-- Exercise requirements --
Pictures in the entries below are to be left out; otherwise, reproduce exactly the lines from the first through the line containing "If you don't".

-- Exercise input --
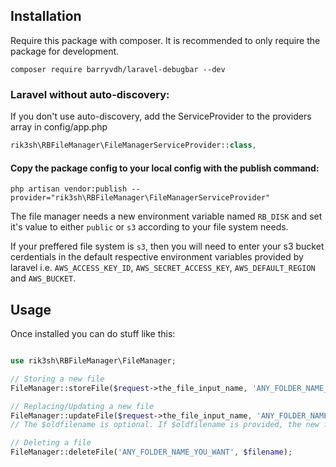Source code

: ## Installation

Require this package with composer. It is recommended to only require the package for development.

```shell
composer require barryvdh/laravel-debugbar --dev
```
### Laravel without auto-discovery:

If you don't use auto-discovery, add the ServiceProvider to the providers array in config/app.php

```php
rik3sh\RBFileManager\FileManagerServiceProvider::class,
```

#### Copy the package config to your local config with the publish command:

```shell
php artisan vendor:publish --provider="rik3sh\RBFileManager\FileManagerServiceProvider"
```

The file manager needs a new environment variable named `RB_DISK` and set it's value to either `public` or `s3` according to your file system needs.

If your preffered file system is `s3`, then you will need to enter your s3 bucket cerdentials in the default respective environment variables provided by laravel i.e. `AWS_ACCESS_KEY_ID`, `AWS_SECRET_ACCESS_KEY`, `AWS_DEFAULT_REGION` and `AWS_BUCKET`.

## Usage
Once installed you can do stuff like this:

```php

use rik3sh\RBFileManager\FileManager;

// Storing a new file
FileManager::storeFile($request->the_file_input_name, 'ANY_FOLDER_NAME_YOU_WANT');

// Replacing/Updating a new file
FileManager::updateFile($request->the_file_input_name, 'ANY_FOLDER_NAME_YOU_WANT', $oldfilename);
// The $oldfilename is optional. If $oldfilename is provided, the new file will replace it.

// Deleting a file
FileManager::deleteFile('ANY_FOLDER_NAME_YOU_WANT', $filename);

```
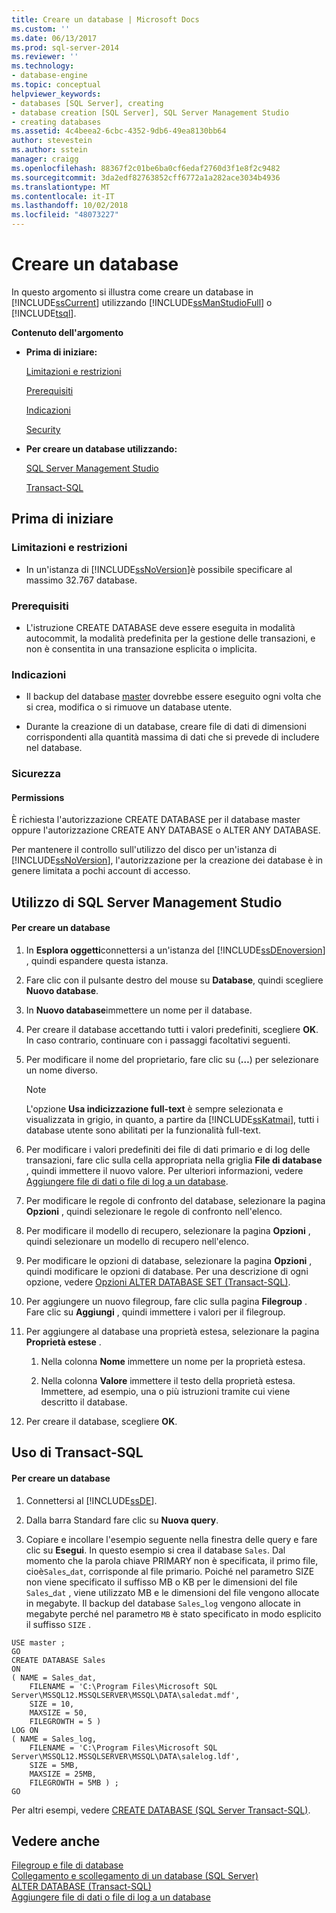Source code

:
 ```yaml
---
title: Creare un database | Microsoft Docs
ms.custom: ''
ms.date: 06/13/2017
ms.prod: sql-server-2014
ms.reviewer: ''
ms.technology:
- database-engine
ms.topic: conceptual
helpviewer_keywords:
- databases [SQL Server], creating
- database creation [SQL Server], SQL Server Management Studio
- creating databases
ms.assetid: 4c4beea2-6cbc-4352-9db6-49ea8130bb64
author: stevestein
ms.author: sstein
manager: craigg
ms.openlocfilehash: 88367f2c01be6ba0cf6edaf2760d3f1e8f2c9482
ms.sourcegitcommit: 3da2edf82763852cff6772a1a282ace3034b4936
ms.translationtype: MT
ms.contentlocale: it-IT
ms.lasthandoff: 10/02/2018
ms.locfileid: "48073227"
---
```

# <a name="create-a-database"></a>Creare un database
  In questo argomento si illustra come creare un database in [!INCLUDE[ssCurrent](../../includes/sscurrent-md.md)] utilizzando [!INCLUDE[ssManStudioFull](../../includes/ssmanstudiofull-md.md)] o [!INCLUDE[tsql](../../includes/tsql-md.md)].  
  
 **Contenuto dell'argomento**  
  
-   **Prima di iniziare:**  
  
     [Limitazioni e restrizioni](#Restrictions)  
  
     [Prerequisiti](#Prerequisites)  
  
     [Indicazioni](#Recommendations)  
  
     [Security](#Security)  
  
-   **Per creare un database utilizzando:**  
  
     [SQL Server Management Studio](#SSMSProcedure)  
  
     [Transact-SQL](#TsqlProcedure)  
  
##  <a name="BeforeYouBegin"></a> Prima di iniziare  
  
###  <a name="Restrictions"></a> Limitazioni e restrizioni  
  
-   In un'istanza di [!INCLUDE[ssNoVersion](../../includes/ssnoversion-md.md)]è possibile specificare al massimo 32.767 database.  
  
###  <a name="Prerequisites"></a> Prerequisiti  
  
-   L'istruzione CREATE DATABASE deve essere eseguita in modalità autocommit, la modalità predefinita per la gestione delle transazioni, e non è consentita in una transazione esplicita o implicita.  
  
###  <a name="Recommendations"></a> Indicazioni  
  
-   Il backup del database [master](master-database.md) dovrebbe essere eseguito ogni volta che si crea, modifica o si rimuove un database utente.  
  
-   Durante la creazione di un database, creare file di dati di dimensioni corrispondenti alla quantità massima di dati che si prevede di includere nel database.  
  
###  <a name="Security"></a> Sicurezza  
  
####  <a name="Permissions"></a> Permissions  
 È richiesta l'autorizzazione CREATE DATABASE per il database master oppure l'autorizzazione CREATE ANY DATABASE o ALTER ANY DATABASE.  
  
 Per mantenere il controllo sull'utilizzo del disco per un'istanza di [!INCLUDE[ssNoVersion](../../includes/ssnoversion-md.md)], l'autorizzazione per la creazione dei database è in genere limitata a pochi account di accesso.  
  
##  <a name="SSMSProcedure"></a> Utilizzo di SQL Server Management Studio  
  
#### <a name="to-create-a-database"></a>Per creare un database  
  
1.  In **Esplora oggetti**connettersi a un'istanza del [!INCLUDE[ssDEnoversion](../../includes/ssdenoversion-md.md)] , quindi espandere questa istanza.  
  
2.  Fare clic con il pulsante destro del mouse su **Database**, quindi scegliere **Nuovo database**.  
  
3.  In **Nuovo database**immettere un nome per il database.  
  
4.  Per creare il database accettando tutti i valori predefiniti, scegliere **OK**. In caso contrario, continuare con i passaggi facoltativi seguenti.  
  
5.  Per modificare il nome del proprietario, fare clic su (**…**) per selezionare un nome diverso.  
  
    > [!NOTE]  
    >  L'opzione **Usa indicizzazione full-text** è sempre selezionata e visualizzata in grigio, in quanto, a partire da [!INCLUDE[ssKatmai](../../includes/sskatmai-md.md)], tutti i database utente sono abilitati per la funzionalità full-text.  
  
6.  Per modificare i valori predefiniti dei file di dati primario e di log delle transazioni, fare clic sulla cella appropriata nella griglia **File di database** , quindi immettere il nuovo valore. Per ulteriori informazioni, vedere [Aggiungere file di dati o file di log a un database](add-data-or-log-files-to-a-database.md).  
  
7.  Per modificare le regole di confronto del database, selezionare la pagina **Opzioni** , quindi selezionare le regole di confronto nell'elenco.  
  
8.  Per modificare il modello di recupero, selezionare la pagina **Opzioni** , quindi selezionare un modello di recupero nell'elenco.  
  
9. Per modificare le opzioni di database, selezionare la pagina **Opzioni** , quindi modificare le opzioni di database. Per una descrizione di ogni opzione, vedere [Opzioni ALTER DATABASE SET &#40;Transact-SQL&#41;](/sql/t-sql/statements/alter-database-transact-sql-set-options).  
  
10. Per aggiungere un nuovo filegroup, fare clic sulla pagina **Filegroup** . Fare clic su **Aggiungi** , quindi immettere i valori per il filegroup.  
  
11. Per aggiungere al database una proprietà estesa, selezionare la pagina **Proprietà estese** .  
  
    1.  Nella colonna **Nome** immettere un nome per la proprietà estesa.  
  
    2.  Nella colonna **Valore** immettere il testo della proprietà estesa. Immettere, ad esempio, una o più istruzioni tramite cui viene descritto il database.  
  
12. Per creare il database, scegliere **OK**.  
  
##  <a name="TsqlProcedure"></a> Uso di Transact-SQL  
  
#### <a name="to-create-a-database"></a>Per creare un database  
  
1.  Connettersi al [!INCLUDE[ssDE](../../includes/ssde-md.md)].  
  
2.  Dalla barra Standard fare clic su **Nuova query**.  
  
3.  Copiare e incollare l'esempio seguente nella finestra delle query e fare clic su **Esegui**. In questo esempio si crea il database `Sales`. Dal momento che la parola chiave PRIMARY non è specificata, il primo file, cioè`Sales`_`dat`, corrisponde al file primario. Poiché nel parametro SIZE non viene specificato il suffisso MB o KB per le dimensioni del file `Sales`\_`dat` , viene utilizzato MB e le dimensioni del file vengono allocate in megabyte. Il backup del database `Sales`\_`log` vengono allocate in megabyte perché nel parametro `MB` è stato specificato in modo esplicito il suffisso `SIZE` .  
  
```tsql  
USE master ;  
GO  
CREATE DATABASE Sales  
ON   
( NAME = Sales_dat,  
    FILENAME = 'C:\Program Files\Microsoft SQL Server\MSSQL12.MSSQLSERVER\MSSQL\DATA\saledat.mdf',  
    SIZE = 10,  
    MAXSIZE = 50,  
    FILEGROWTH = 5 )  
LOG ON  
( NAME = Sales_log,  
    FILENAME = 'C:\Program Files\Microsoft SQL Server\MSSQL12.MSSQLSERVER\MSSQL\DATA\salelog.ldf',  
    SIZE = 5MB,  
    MAXSIZE = 25MB,  
    FILEGROWTH = 5MB ) ;  
GO  
```  
  
 Per altri esempi, vedere [CREATE DATABASE &#40;SQL Server Transact-SQL&#41;](/sql/t-sql/statements/create-database-sql-server-transact-sql).  
  
## <a name="see-also"></a>Vedere anche  
 [Filegroup e file di database](database-files-and-filegroups.md)   
 [Collegamento e scollegamento di un database &#40;SQL Server&#41;](database-detach-and-attach-sql-server.md)   
 [ALTER DATABASE &#40;Transact-SQL&#41;](/sql/t-sql/statements/alter-database-transact-sql)   
 [Aggiungere file di dati o file di log a un database](add-data-or-log-files-to-a-database.md)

-- Task answer --
Source code

: ## Installation

Require this package with composer. It is recommended to only require the package for development.

```shell
composer require barryvdh/laravel-debugbar --dev
```
### Laravel without auto-discovery:

If you don't use auto-discovery, add the ServiceProvider to the providers array in config/app.php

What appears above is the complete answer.